Segmentation and the Whitney Museum of American Art membership scheme
The Whitney Museum of American Art, New York, offers membership called ‘Curate Your Own’, in which members select one of five specialised ‘buckets’ of benefits in addition to core admission and discount benefits. For this case study Nina Simon sat down with Kristen Denner, Director of Membership and Annual Fund, to learn more about the programme’s development and the museum’s goals for its future. This article was first published in JAM (issue 42 / April 2011).
Article snippet
How did you end up with the five segments of membership — social, learning, insider, family and philanthropic?

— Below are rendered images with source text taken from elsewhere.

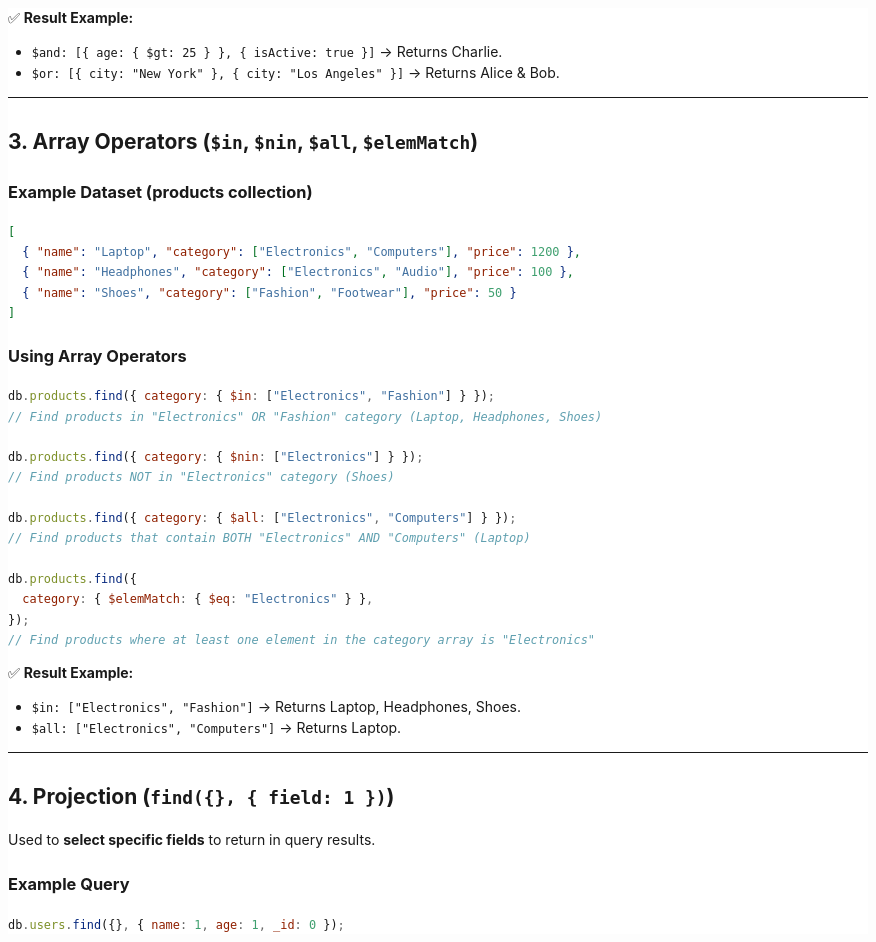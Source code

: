 ✅ **Result Example:**

- `$and: [{ age: { $gt: 25 } }, { isActive: true }]` → Returns Charlie.
- `$or: [{ city: "New York" }, { city: "Los Angeles" }]` → Returns Alice & Bob.

---

## **3. Array Operators (`$in`, `$nin`, `$all`, `$elemMatch`)**

### **Example Dataset (products collection)**

```json
[
  { "name": "Laptop", "category": ["Electronics", "Computers"], "price": 1200 },
  { "name": "Headphones", "category": ["Electronics", "Audio"], "price": 100 },
  { "name": "Shoes", "category": ["Fashion", "Footwear"], "price": 50 }
]
```

### **Using Array Operators**

```javascript
db.products.find({ category: { $in: ["Electronics", "Fashion"] } });
// Find products in "Electronics" OR "Fashion" category (Laptop, Headphones, Shoes)

db.products.find({ category: { $nin: ["Electronics"] } });
// Find products NOT in "Electronics" category (Shoes)

db.products.find({ category: { $all: ["Electronics", "Computers"] } });
// Find products that contain BOTH "Electronics" AND "Computers" (Laptop)

db.products.find({
  category: { $elemMatch: { $eq: "Electronics" } },
});
// Find products where at least one element in the category array is "Electronics"
```

✅ **Result Example:**

- `$in: ["Electronics", "Fashion"]` → Returns Laptop, Headphones, Shoes.
- `$all: ["Electronics", "Computers"]` → Returns Laptop.

---

## **4. Projection (`find({}, { field: 1 })`)**

Used to **select specific fields** to return in query results.

### **Example Query**

```javascript
db.users.find({}, { name: 1, age: 1, _id: 0 });
```
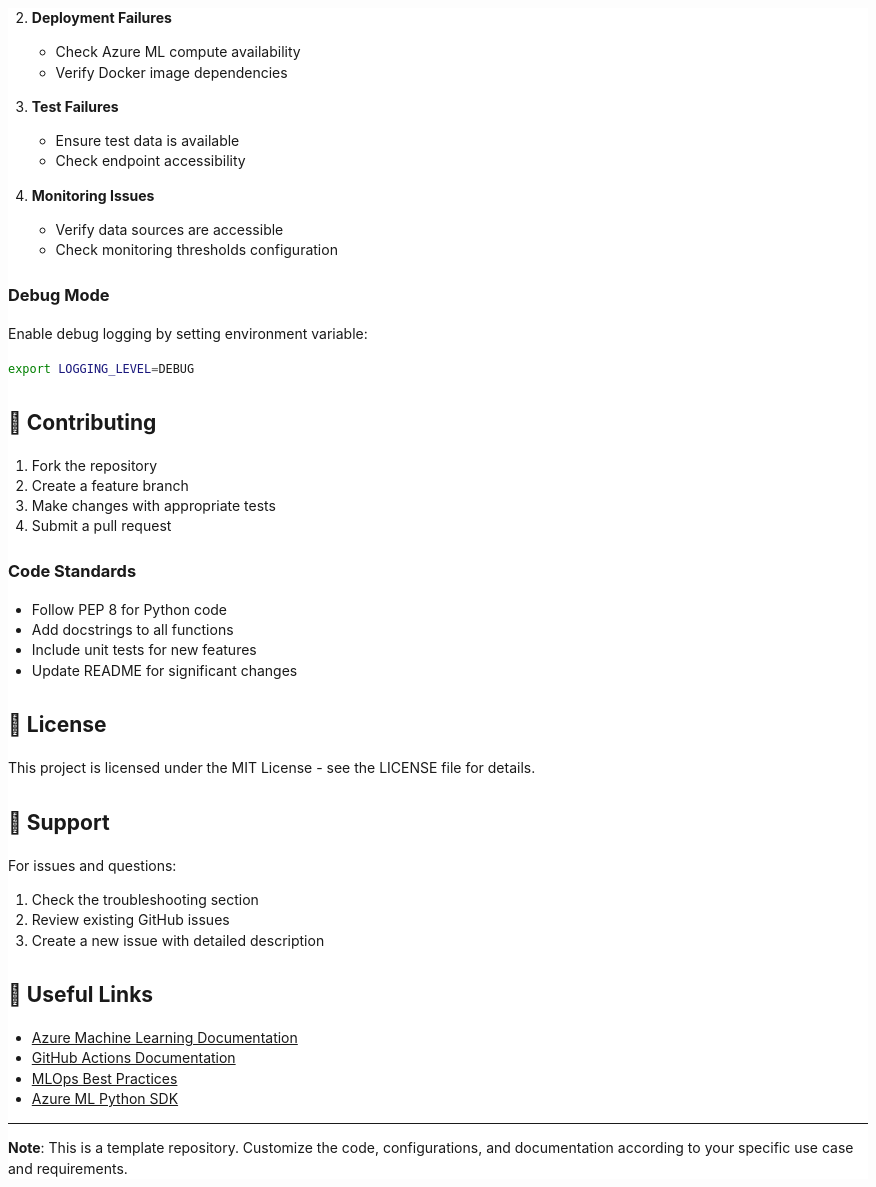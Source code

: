 2. **Deployment Failures**
   - Check Azure ML compute availability
   - Verify Docker image dependencies

3. **Test Failures**
   - Ensure test data is available
   - Check endpoint accessibility

4. **Monitoring Issues**
   - Verify data sources are accessible
   - Check monitoring thresholds configuration

### Debug Mode

Enable debug logging by setting environment variable:
```bash
export LOGGING_LEVEL=DEBUG
```

## 📝 Contributing

1. Fork the repository
2. Create a feature branch
3. Make changes with appropriate tests
4. Submit a pull request

### Code Standards

- Follow PEP 8 for Python code
- Add docstrings to all functions
- Include unit tests for new features
- Update README for significant changes

## 📄 License

This project is licensed under the MIT License - see the LICENSE file for details.

## 🤝 Support

For issues and questions:
1. Check the troubleshooting section
2. Review existing GitHub issues
3. Create a new issue with detailed description

## 🔗 Useful Links

- [Azure Machine Learning Documentation](https://docs.microsoft.com/en-us/azure/machine-learning/)
- [GitHub Actions Documentation](https://docs.github.com/en/actions)
- [MLOps Best Practices](https://docs.microsoft.com/en-us/azure/machine-learning/concept-ml-pipelines)
- [Azure ML Python SDK](https://docs.microsoft.com/en-us/python/api/overview/azure/ml/)

---

**Note**: This is a template repository. Customize the code, configurations, and documentation according to your specific use case and requirements.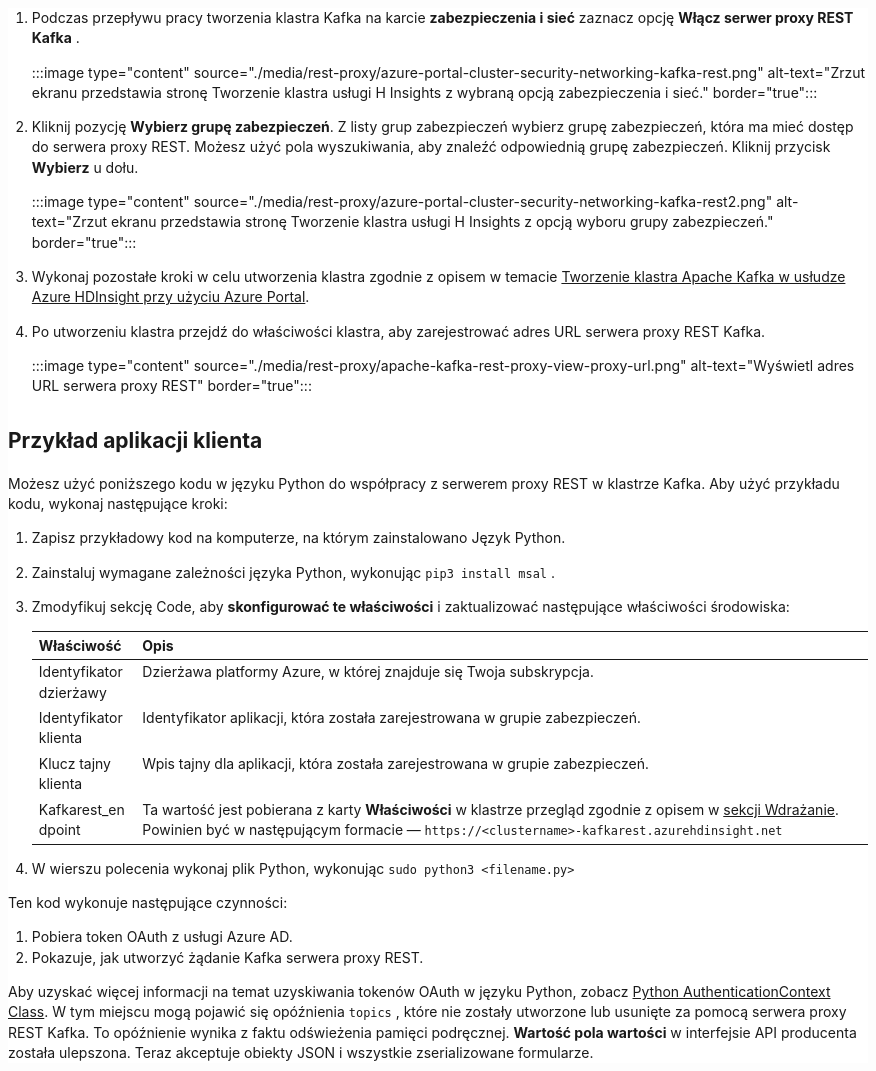 1. Podczas przepływu pracy tworzenia klastra Kafka na karcie **zabezpieczenia i sieć** zaznacz opcję **Włącz serwer proxy REST Kafka** .

     :::image type="content" source="./media/rest-proxy/azure-portal-cluster-security-networking-kafka-rest.png" alt-text="Zrzut ekranu przedstawia stronę Tworzenie klastra usługi H Insights z wybraną opcją zabezpieczenia i sieć." border="true":::

1. Kliknij pozycję **Wybierz grupę zabezpieczeń**. Z listy grup zabezpieczeń wybierz grupę zabezpieczeń, która ma mieć dostęp do serwera proxy REST. Możesz użyć pola wyszukiwania, aby znaleźć odpowiednią grupę zabezpieczeń. Kliknij przycisk **Wybierz** u dołu.

     :::image type="content" source="./media/rest-proxy/azure-portal-cluster-security-networking-kafka-rest2.png" alt-text="Zrzut ekranu przedstawia stronę Tworzenie klastra usługi H Insights z opcją wyboru grupy zabezpieczeń." border="true":::

1. Wykonaj pozostałe kroki w celu utworzenia klastra zgodnie z opisem w temacie [Tworzenie klastra Apache Kafka w usłudze Azure HDInsight przy użyciu Azure Portal](./apache-kafka-get-started.md).

1. Po utworzeniu klastra przejdź do właściwości klastra, aby zarejestrować adres URL serwera proxy REST Kafka.

     :::image type="content" source="./media/rest-proxy/apache-kafka-rest-proxy-view-proxy-url.png" alt-text="Wyświetl adres URL serwera proxy REST" border="true":::

## <a name="client-application-sample"></a>Przykład aplikacji klienta

Możesz użyć poniższego kodu w języku Python do współpracy z serwerem proxy REST w klastrze Kafka. Aby użyć przykładu kodu, wykonaj następujące kroki:

1. Zapisz przykładowy kod na komputerze, na którym zainstalowano Język Python.
1. Zainstaluj wymagane zależności języka Python, wykonując `pip3 install msal` .
1. Zmodyfikuj sekcję Code, aby **skonfigurować te właściwości** i zaktualizować następujące właściwości środowiska:

    |Właściwość |Opis |
    |---|---|
    |Identyfikator dzierżawy|Dzierżawa platformy Azure, w której znajduje się Twoja subskrypcja.|
    |Identyfikator klienta|Identyfikator aplikacji, która została zarejestrowana w grupie zabezpieczeń.|
    |Klucz tajny klienta|Wpis tajny dla aplikacji, która została zarejestrowana w grupie zabezpieczeń.|
    |Kafkarest_endpoint|Ta wartość jest pobierana z karty **Właściwości** w klastrze przegląd zgodnie z opisem w [sekcji Wdrażanie](#create-a-kafka-cluster-with-rest-proxy-enabled). Powinien być w następującym formacie — `https://<clustername>-kafkarest.azurehdinsight.net`|

1. W wierszu polecenia wykonaj plik Python, wykonując `sudo python3 <filename.py>`

Ten kod wykonuje następujące czynności:

1. Pobiera token OAuth z usługi Azure AD.
1. Pokazuje, jak utworzyć żądanie Kafka serwera proxy REST.

Aby uzyskać więcej informacji na temat uzyskiwania tokenów OAuth w języku Python, zobacz [Python AuthenticationContext Class](/python/api/adal/adal.authentication_context.authenticationcontext). W tym miejscu mogą pojawić się opóźnienia `topics` , które nie zostały utworzone lub usunięte za pomocą serwera proxy REST Kafka. To opóźnienie wynika z faktu odświeżenia pamięci podręcznej. **Wartość pola wartości** w interfejsie API producenta została ulepszona. Teraz akceptuje obiekty JSON i wszystkie zserializowane formularze.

The focus groups revealed these five strong attitudinal segments among members and prospective members. It was pretty unusual from a research perspective that there weren’t just one or two dominant ones — all five of these had robust levels of interest.
Why did you segment the benefits, instead of offering them totally à la carte?
We wanted to do that [à la carte] initially, maybe assigning points to different benefits and letting people have ten points, that kind of thing. But logistically it was just impossible to pull off. It was going to be incredibly difficult to track who had what.
After we had brainstormed ideas for benefits, we did quantitative research and were able to rank benefits for different interests. It became really clear that certain benefits really only appealed to some segments. The overlaps we put in the core benefits — everyone wants free admission, for example, and the neighbourhood discounts.